FRAND in Cross‐Licensing and Jurisdiction: Recalibrating Good Faith in Global SEP Disputes

FRAND in Cross‐Licensing and Jurisdiction: Recalibrating Good Faith in Global SEP Disputes

Introduction

The Judgment in Lenovo Group Ltd & Ors v Telefonaktiebolaget LM Ericsson (PUBL) & Anor ([2025] EWCA Civ 182) represents a seminal decision by the England and Wales Court of Appeal in addressing the complexities inherent in disputes involving standard‐essential patents (SEPs) and licensing obligations under FRAND (fair, reasonable and non-discriminatory) terms. The case arises from a long‐running dispute between two global technology giants – Lenovo, a manufacturer of consumer electronics and devices, and Ericsson, a leading provider of telecommunications infrastructure – both of whom possess extensive portfolios of patents declared essential to the ETSI 4G and 5G standards.

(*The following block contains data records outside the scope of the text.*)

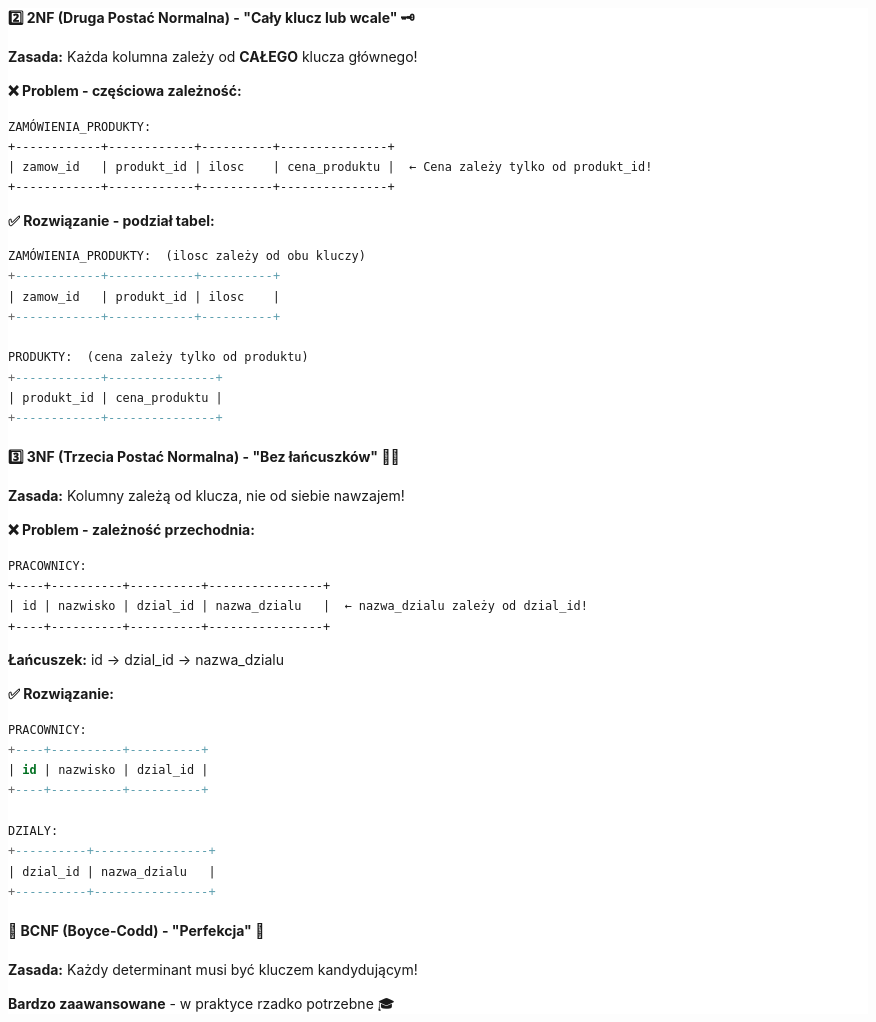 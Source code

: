 #### 2️⃣ **2NF (Druga Postać Normalna) - "Cały klucz lub wcale"** 🗝️
**Zasada:** Każda kolumna zależy od **CAŁEGO** klucza głównego!

**❌ Problem - częściowa zależność:**
```
ZAMÓWIENIA_PRODUKTY:
+------------+------------+----------+---------------+
| zamow_id   | produkt_id | ilosc    | cena_produktu |  ← Cena zależy tylko od produkt_id!
+------------+------------+----------+---------------+
```

**✅ Rozwiązanie - podział tabel:**
```sql
ZAMÓWIENIA_PRODUKTY:  (ilosc zależy od obu kluczy)
+------------+------------+----------+
| zamow_id   | produkt_id | ilosc    |
+------------+------------+----------+

PRODUKTY:  (cena zależy tylko od produktu)
+------------+---------------+
| produkt_id | cena_produktu |
+------------+---------------+
```

#### 3️⃣ **3NF (Trzecia Postać Normalna) - "Bez łańcuszków"** 🔗❌
**Zasada:** Kolumny zależą od klucza, nie od siebie nawzajem!

**❌ Problem - zależność przechodnia:**
```
PRACOWNICY:
+----+----------+----------+----------------+
| id | nazwisko | dzial_id | nazwa_dzialu   |  ← nazwa_dzialu zależy od dzial_id!
+----+----------+----------+----------------+
```
**Łańcuszek:** id → dzial_id → nazwa_dzialu

**✅ Rozwiązanie:**
```sql
PRACOWNICY:
+----+----------+----------+
| id | nazwisko | dzial_id |
+----+----------+----------+

DZIALY:
+----------+----------------+
| dzial_id | nazwa_dzialu   |
+----------+----------------+
```

#### 🚀 **BCNF (Boyce-Codd) - "Perfekcja"** 💎
**Zasada:** Każdy determinant musi być kluczem kandydującym!

**Bardzo zaawansowane** - w praktyce rzadko potrzebne 🎓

At the heart of the dispute is whether a willing licensor (in this case, Ericsson) must grant an interim cross‐licence to a willing licensee pending determination by the Patents Court of precise FRAND terms. The case is highly significant as it revisits issues previously addressed in Panasonic Holdings Corp v Xiaomi Technology UK Ltd and Alcatel Lucent SAS v Amazon Digital UK Ltd, further clarifying the scope of the FRAND obligations under the ETSI IPR Policy. The Judgment involves intricate questions regarding the interplay between national patent enforcement, international jurisdictional boundaries, and the negotiation process in SEP licensing.

Summary of the Judgment

In a complex and meticulously reasoned decision, the Court of Appeal addressed multiple issues including the validity of interim licences, the principle of good faith in negotiations, and the tension between national jurisdiction and global SEP enforcement. The key findings are:

  • Good Faith and FRAND Negotiations: The court concluded that Ericsson, as a SEP owner, breached its obligation of good faith under clause 6.1 of the ETSI IPR Policy by pursuing injunctive and exclusionary relief in foreign fora, rather than negotiating an interim cross‐licence on FRAND terms;
  • Interim License Determination: The judgment endorsed the view that a willing licensor would grant an interim licence pending the final determination of FRAND terms, with the terms of such an interim licence being set at a value that effectively “splits the difference” between the competing offers submitted by the parties;
  • Jurisdiction and Comity: The decision clarified that while global SEP disputes naturally raise jurisdictional issues, the English courts have a role in determining FRAND terms on a global basis, respecting the principle of comity with other international forums such as the ITC, Brazilian courts, and jurisdictions addressing similar disputes;
  • Utility of a Declaration: The Court held that the declaration sought by Lenovo—to the effect that a willing licensor in Ericsson’s position would agree to an interim cross‐licence—is useful and would pressure Ericsson to reconsider its stance, despite Ericsson’s reservations based on concerns of judicial overreach and forum shopping.

Analysis

Precedents Cited

The Judgment builds on established case law and prior decisions. Central to its reasoning are:

  • Unwired Planet International Ltd v Huawei Technologies Co Ltd [2020] UKSC 37 (“UPSC”): This Supreme Court decision is critical in framing the contractual nature of the ETSI IPR Policy and establishing the binding nature of the FRAND undertaking. The court reiterated that the SEP holder’s obligations to grant licenses on FRAND terms create enforceable rights for implementers.
  • Panasonic Holdings Corp v Xiaomi Technology UK Ltd [2024] EWCA Civ 1143: In this earlier decision, the court declared that an interim licence must be granted by a willing licensor. Ericsson’s argument that the previous decision was fact‐specific was rejected; the underlying reasoning is viewed as broadly applicable.
  • Alcatel Lucent SAS v Amazon Digital UK Ltd [2025] EWCA Civ 43: This case further explored the willingness of licensors and licensees and emphasized that FRAND is a process, not a mere endpoint, requiring both parties to negotiate in good faith.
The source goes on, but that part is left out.